Si vous voulez lire les épisodes précédents :

  1. Le domaine du Chesnay Partie 1 : Le sieur Payen
  2. Le domaine du Chesnay Partie 2 : Le Baron Daniel Roger
  3. Le domaine du Chesnay Partie 3 : Le Général Humann

Au décès du Général Humann, le comte de Germiny, époux sa fille Marie Madeleine, devint donc le nouveau propriétaire du domaine.

Le lotissement Gabinien du Chenay :

Le comte de Germiny prit la décision de le "liquider" dans son intégralité. Comme il était président de l'Association Catholique de Gagny, il ne conserva qu'une parcelle pour y faire édifier une chapelle. Il laissa le reste du domaine en pâture aux lotisseurs.

Emplacement de la cité-jardin du château du Chesnay

Pancarte rue des Marronniers qui annonce l'emplacement de la future "cité-jardin" du château du Chesnay.

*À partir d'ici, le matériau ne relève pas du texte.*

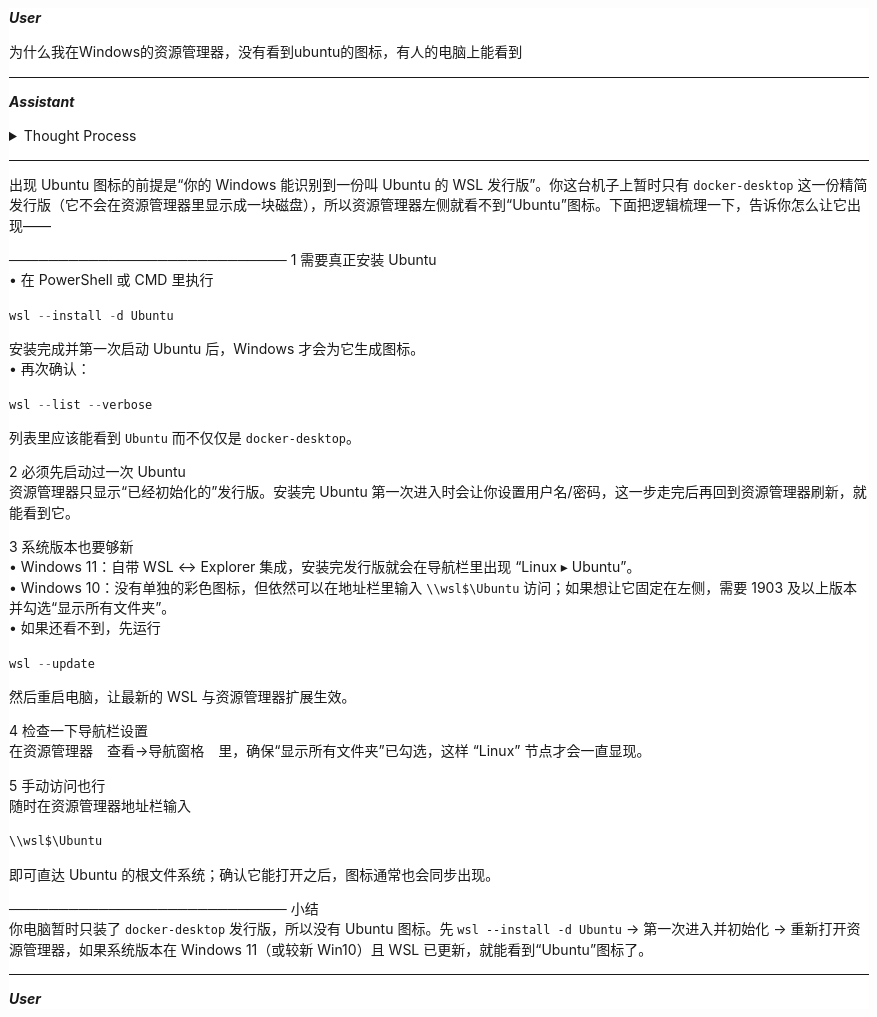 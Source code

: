 
_**User**_

为什么我在Windows的资源管理器，没有看到ubuntu的图标，有人的电脑上能看到

---

_**Assistant**_

<think><details><summary>Thought Process</summary></details></think>

---

出现 Ubuntu 图标的前提是“你的 Windows 能识别到一份叫 Ubuntu 的 WSL 发行版”。你这台机子上暂时只有 `docker-desktop` 这一份精简发行版（它不会在资源管理器里显示成一块磁盘），所以资源管理器左侧就看不到“Ubuntu”图标。下面把逻辑梳理一下，告诉你怎么让它出现——

────────────────────────────
1  需要真正安装 Ubuntu  
• 在 PowerShell 或 CMD 里执行  
  ```powershell
  wsl --install -d Ubuntu
  ```  
  安装完成并第一次启动 Ubuntu 后，Windows 才会为它生成图标。  
• 再次确认：  
  ```powershell
  wsl --list --verbose
  ```  
  列表里应该能看到 `Ubuntu` 而不仅仅是 `docker-desktop`。

2  必须先启动过一次 Ubuntu  
资源管理器只显示“已经初始化的”发行版。安装完 Ubuntu 第一次进入时会让你设置用户名/密码，这一步走完后再回到资源管理器刷新，就能看到它。

3  系统版本也要够新  
• Windows 11：自带 WSL ↔ Explorer 集成，安装完发行版就会在导航栏里出现 “Linux ▸ Ubuntu”。  
• Windows 10：没有单独的彩色图标，但依然可以在地址栏里输入 `\\wsl$\Ubuntu` 访问；如果想让它固定在左侧，需要 1903 及以上版本并勾选“显示所有文件夹”。  
• 如果还看不到，先运行  
  ```powershell
  wsl --update
  ```  
  然后重启电脑，让最新的 WSL 与资源管理器扩展生效。

4  检查一下导航栏设置  
在资源管理器 查看→导航窗格 里，确保“显示所有文件夹”已勾选，这样 “Linux” 节点才会一直显现。

5  手动访问也行  
随时在资源管理器地址栏输入  
```
\\wsl$\Ubuntu
```  
即可直达 Ubuntu 的根文件系统；确认它能打开之后，图标通常也会同步出现。

────────────────────────────
小结  
你电脑暂时只装了 `docker-desktop` 发行版，所以没有 Ubuntu 图标。先 `wsl --install -d Ubuntu` → 第一次进入并初始化 → 重新打开资源管理器，如果系统版本在 Windows 11（或较新 Win10）且 WSL 已更新，就能看到“Ubuntu”图标了。

---

_**User**_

Le domaine fut donc morcelé en une multitude de parcelles. Le secteur se transforma vite en un assemblage hétéroclite de "bicoques", de cabanes et de maisons dites "modernes". "Lèpre qui fit de la campagne, définitivement la banlieue." comme l'écrit Pierre Jacquet dans son article sur le domaine daté de 1969.

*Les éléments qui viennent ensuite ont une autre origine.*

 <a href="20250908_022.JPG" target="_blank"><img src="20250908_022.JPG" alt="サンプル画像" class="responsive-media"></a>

Dans un article de l’Echo du Raincy, daté du jeudi 22 Septembre 1927, il existe une description de la « cité-jardin du château du chesnay » :

« ''On a fondé, de ci, de là, en banlieue, des « cités-jardins ». Les lotissements qui s’ornent prétentieusement de ce titre aimable sont, à la vérité, dépourvus de tout ce qui peut constituer une cité et de tout ce qui peut constituer un jardin. A Gagny, il s’agit d’une suite de chalets au style discutable qui abritent de très nombreuses familles. L’emplacement se trouve à 35 minutes du centre de Gagny… Par tous les temps, les bambins doivent accomplir, matin et soir, un long trajet en empruntant une route rendue dangereuse par le passage incessant…'' »

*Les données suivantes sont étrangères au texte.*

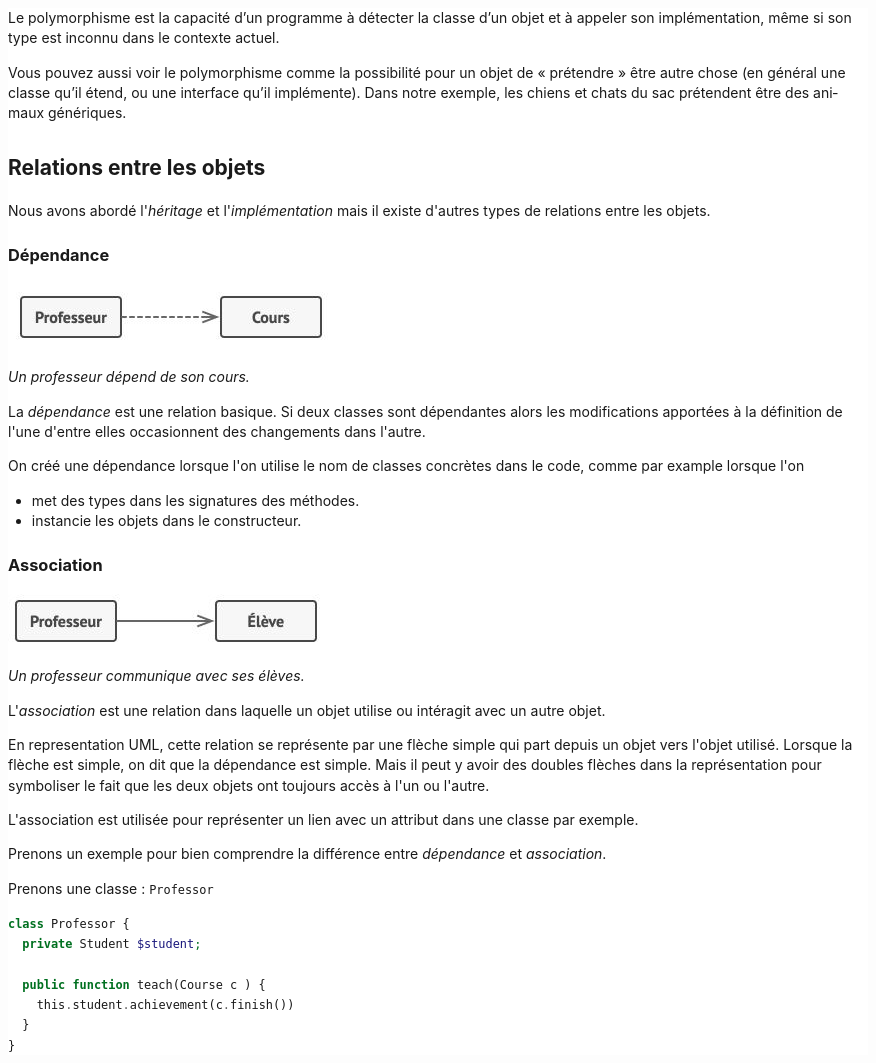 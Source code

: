 Le po­ly­mor­phisme est la ca­pa­cité d’un pro­gramme à dé­tec­ter la classe d’un objet et à ap­pe­ler son im­plé­men­ta­tion, même si son type est in­connu dans le con­texte actuel.

Vous pou­vez aussi voir le po­ly­mor­phisme comme la pos­si­bi­lité pour un objet de « pré­tendre » être autre chose (en gé­né­ral une classe qu’il étend, ou une in­ter­face qu’il im­plé­mente). Dans notre exemple, les chiens et chats du sac pré­ten­dent être des ani­maux génériques.

## Relations entre les objets

Nous avons abordé l'*héritage* et l'*implémentation* mais il existe d'autres types de relations entre les objets. 

### Dépendance
![Dépendance](./images/dependance.JPG)

*Un professeur dépend de son cours.*

La *dépendance* est une relation basique. Si deux classes sont dépendantes alors les modifications apportées à la définition de l'une d'entre elles occasionnent des changements dans l'autre.

On créé une dépendance lorsque l'on utilise le nom de classes concrètes dans le code, comme par example lorsque l'on

* met des types dans les signatures des méthodes.
* instancie les objets dans le constructeur. 


### Association

![Association](./images/association.JPG)

*Un professeur communique avec ses élèves.*

L'*association* est une relation dans laquelle un objet utilise ou intéragit avec un autre objet. 

En representation UML, cette relation se représente par une flèche simple qui part depuis un objet vers l'objet utilisé. 
Lorsque la flèche est simple, on dit que la dépendance est simple. Mais il peut y avoir des doubles flèches dans la représentation pour symboliser le fait que les deux objets ont toujours accès à l'un ou l'autre. 

L'association est utilisée pour représenter un lien avec un attribut dans une classe par exemple.

Prenons un exemple pour bien comprendre la différence entre *dépendance* et *association*.

Prenons une classe : `Professor`

```php
class Professor {
  private Student $student;

  public function teach(Course c ) {
    this.student.achievement(c.finish())
  }
}
```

Depuis les misérables « cabanes » se sont transformés en pavillons « typiques » des classes moyennes et ouvrières de la région parisienne.

L’église Sainte-Thérèse de l’enfant Jésus fut donc construite, en 1929, afin de consacrer le lotissement du Chesnay. Elle fut financée, en partie, grâce à un don de la veuve du Général Humann.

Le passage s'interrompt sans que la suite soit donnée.